TASK ITEM ▸
In the listing that follows, determine how many lines include the word "frame". Respond with that number alone.

DATASET RECORDS ▸
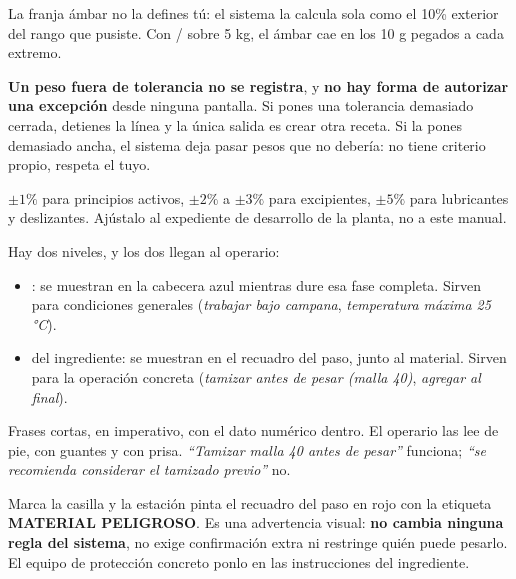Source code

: La franja ámbar no la defines tú: el sistema la calcula sola como el 10\% exterior del
rango que pusiste. Con / sobre 5 kg, el ámbar cae en los 10 g pegados a
cada extremo.

\begin{cajaOjo}
\textbf{Un peso fuera de tolerancia no se registra}, y \textbf{no hay forma de
autorizar una excepción} desde ninguna pantalla. Si pones una tolerancia demasiado
cerrada, detienes la línea y la única salida es crear otra receta. Si la pones
demasiado ancha, el sistema deja pasar pesos que no debería: no tiene criterio propio,
respeta el tuyo.
\end{cajaOjo}


$\pm 1\%$ para principios activos, $\pm 2\%$ a $\pm 3\%$ para excipientes, $\pm 5\%$
para lubricantes y deslizantes. Ajústalo al expediente de desarrollo de la planta, no
a este manual.

\newpage
{}


Hay dos niveles, y los dos llegan al operario:

\begin{itemize}
    \item {}: se muestran en la cabecera azul mientras dure
          esa fase completa. Sirven para condiciones generales (\textit{trabajar bajo
          campana}, \textit{temperatura máxima 25 °C}).
    \item {} del ingrediente: se muestran en el recuadro del paso, junto
          al material. Sirven para la operación concreta (\textit{tamizar antes de pesar
          (malla 40)}, \textit{agregar al final}).
\end{itemize}

\begin{cajaTip}
Frases cortas, en imperativo, con el dato numérico dentro. El operario las lee de pie,
con guantes y con prisa. \textit{``Tamizar malla 40 antes de pesar''} funciona;
\textit{``se recomienda considerar el tamizado previo''} no.
\end{cajaTip}


Marca la casilla y la estación pinta el recuadro del paso en rojo con la etiqueta
\textbf{MATERIAL PELIGROSO}. Es una advertencia visual: \textbf{no cambia ninguna regla
del sistema}, no exige confirmación extra ni restringe quién puede pesarlo. El equipo
de protección concreto ponlo en las instrucciones del ingrediente.

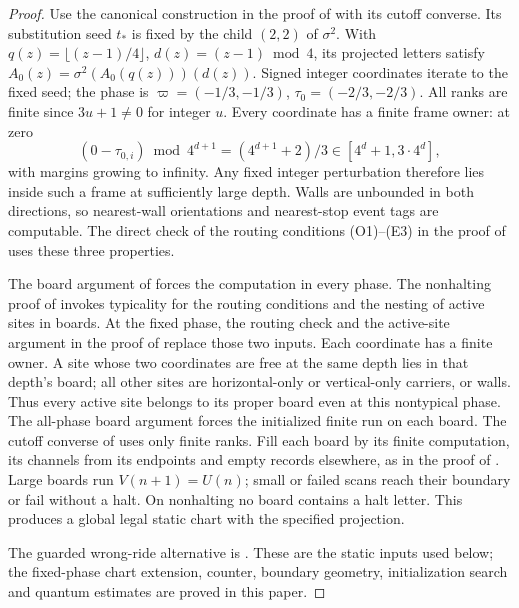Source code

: \begin{proof}
Use the canonical construction in the proof of \cite[Lemma~11.2]{DMNoise2026} with its cutoff converse. Its substitution seed \(t_*\) is fixed by the child
\((2,2)\) of \(\sigma^2\). With
\(q(z)=\lfloor(z-1)/4\rfloor\), \(d(z)=(z-1)\bmod4\), its projected
letters satisfy
\(A_0(z)=\sigma^2(A_0(q(z)))(d(z))\). Signed integer coordinates
iterate to the fixed seed; the phase is
\(\varpi=(-1/3,-1/3)\), \(\tau_0=(-2/3,-2/3)\).
All ranks are finite since \(3u+1\ne0\) for integer \(u\).
Every coordinate has a finite frame owner: at zero
\[
 (0-\tau_{0,i})\bmod4^{d+1}=(4^{d+1}+2)/3
 \in[4^d+1,3\cdot4^d],
\]
with margins growing to infinity. Any fixed integer perturbation
therefore lies inside such a frame at sufficiently large depth.
Walls are unbounded in both directions, so nearest-wall orientations
and nearest-stop event tags are computable. The direct check of the routing conditions (O1)--(E3) in the proof of \cite[Lemma~11.2]{DMNoise2026} uses these three properties.

The board argument of \cite[Lemma~3.3]{DMNoise2026} forces the computation in every phase. The nonhalting proof of \cite[Proposition~4.3]{DMNoise2026} invokes typicality for the routing conditions and the nesting of active sites in boards. At the fixed phase, the routing check and the active-site argument in the proof of \cite[Lemma~11.2]{DMNoise2026} replace those two inputs. Each coordinate has a finite owner. A site whose two coordinates are free
at the same depth lies in that depth's board; all other sites are
horizontal-only or vertical-only carriers, or walls. Thus every active
site belongs to its proper board even at this nontypical phase.
The all-phase board argument forces the initialized finite run on each
board. The cutoff converse of \cite[Lemma~3.2]{DMNoise2026} uses only
finite ranks. Fill each board by
its finite computation, its channels from its endpoints and empty
records elsewhere, as in the proof of \cite[Proposition~4.3]{DMNoise2026}. Large boards run
\(V(n+1)=U(n)\); small or failed scans reach their boundary or fail
without a halt. On nonhalting no board contains a halt letter.
This produces a global legal static chart with the specified projection.

The guarded wrong-ride alternative is \cite[Proposition~4.3 and Lemma~10.5]{DMNoise2026}. These are the static inputs used below; the fixed-phase chart extension, counter, boundary geometry, initialization search and quantum estimates are proved in this paper.
\end{proof}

RESULT OF THE TASK ▸
2